§ **Task requirements**: Here is a set of records. Copy them all exactly.

§ **Records supplied**:
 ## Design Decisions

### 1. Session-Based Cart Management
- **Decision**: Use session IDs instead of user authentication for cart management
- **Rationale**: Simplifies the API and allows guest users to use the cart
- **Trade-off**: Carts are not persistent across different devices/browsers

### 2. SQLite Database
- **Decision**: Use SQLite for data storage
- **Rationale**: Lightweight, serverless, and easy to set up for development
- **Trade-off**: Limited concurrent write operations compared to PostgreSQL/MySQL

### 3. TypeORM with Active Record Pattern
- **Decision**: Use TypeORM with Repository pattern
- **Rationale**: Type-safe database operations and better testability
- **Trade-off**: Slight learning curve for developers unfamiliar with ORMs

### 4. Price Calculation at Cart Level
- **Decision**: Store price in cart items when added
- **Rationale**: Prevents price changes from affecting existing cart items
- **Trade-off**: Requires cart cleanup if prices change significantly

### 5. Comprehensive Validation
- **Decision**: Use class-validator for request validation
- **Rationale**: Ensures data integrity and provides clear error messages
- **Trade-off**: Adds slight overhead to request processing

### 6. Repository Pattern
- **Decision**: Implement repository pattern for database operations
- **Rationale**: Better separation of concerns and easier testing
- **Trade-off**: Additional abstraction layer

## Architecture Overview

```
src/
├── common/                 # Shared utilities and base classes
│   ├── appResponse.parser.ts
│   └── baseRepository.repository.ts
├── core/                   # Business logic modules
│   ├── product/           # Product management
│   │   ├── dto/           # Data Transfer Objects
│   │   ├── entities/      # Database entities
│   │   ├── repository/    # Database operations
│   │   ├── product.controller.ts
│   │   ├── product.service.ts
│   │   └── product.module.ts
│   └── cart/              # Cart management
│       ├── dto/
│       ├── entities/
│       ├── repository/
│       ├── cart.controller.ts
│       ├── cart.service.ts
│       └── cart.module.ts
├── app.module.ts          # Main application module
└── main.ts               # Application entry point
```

§ **Finished exercise**:
 ## Design Decisions

### 1. Session-Based Cart Management
- **Decision**: Use session IDs instead of user authentication for cart management
- **Rationale**: Simplifies the API and allows guest users to use the cart
- **Trade-off**: Carts are not persistent across different devices/browsers

### 2. SQLite Database
- **Decision**: Use SQLite for data storage
- **Rationale**: Lightweight, serverless, and easy to set up for development
- **Trade-off**: Limited concurrent write operations compared to PostgreSQL/MySQL

### 3. TypeORM with Active Record Pattern
- **Decision**: Use TypeORM with Repository pattern
- **Rationale**: Type-safe database operations and better testability
- **Trade-off**: Slight learning curve for developers unfamiliar with ORMs

### 4. Price Calculation at Cart Level
- **Decision**: Store price in cart items when added
- **Rationale**: Prevents price changes from affecting existing cart items
- **Trade-off**: Requires cart cleanup if prices change significantly

### 5. Comprehensive Validation
- **Decision**: Use class-validator for request validation
- **Rationale**: Ensures data integrity and provides clear error messages
- **Trade-off**: Adds slight overhead to request processing

### 6. Repository Pattern
- **Decision**: Implement repository pattern for database operations
- **Rationale**: Better separation of concerns and easier testing
- **Trade-off**: Additional abstraction layer

## Architecture Overview

```
src/
├── common/                 # Shared utilities and base classes
│   ├── appResponse.parser.ts
│   └── baseRepository.repository.ts
├── core/                   # Business logic modules
│   ├── product/           # Product management
│   │   ├── dto/           # Data Transfer Objects
│   │   ├── entities/      # Database entities
│   │   ├── repository/    # Database operations
│   │   ├── product.controller.ts
│   │   ├── product.service.ts
│   │   └── product.module.ts
│   └── cart/              # Cart management
│       ├── dto/
│       ├── entities/
│       ├── repository/
│       ├── cart.controller.ts
│       ├── cart.service.ts
│       └── cart.module.ts
├── app.module.ts          # Main application module
└── main.ts               # Application entry point
```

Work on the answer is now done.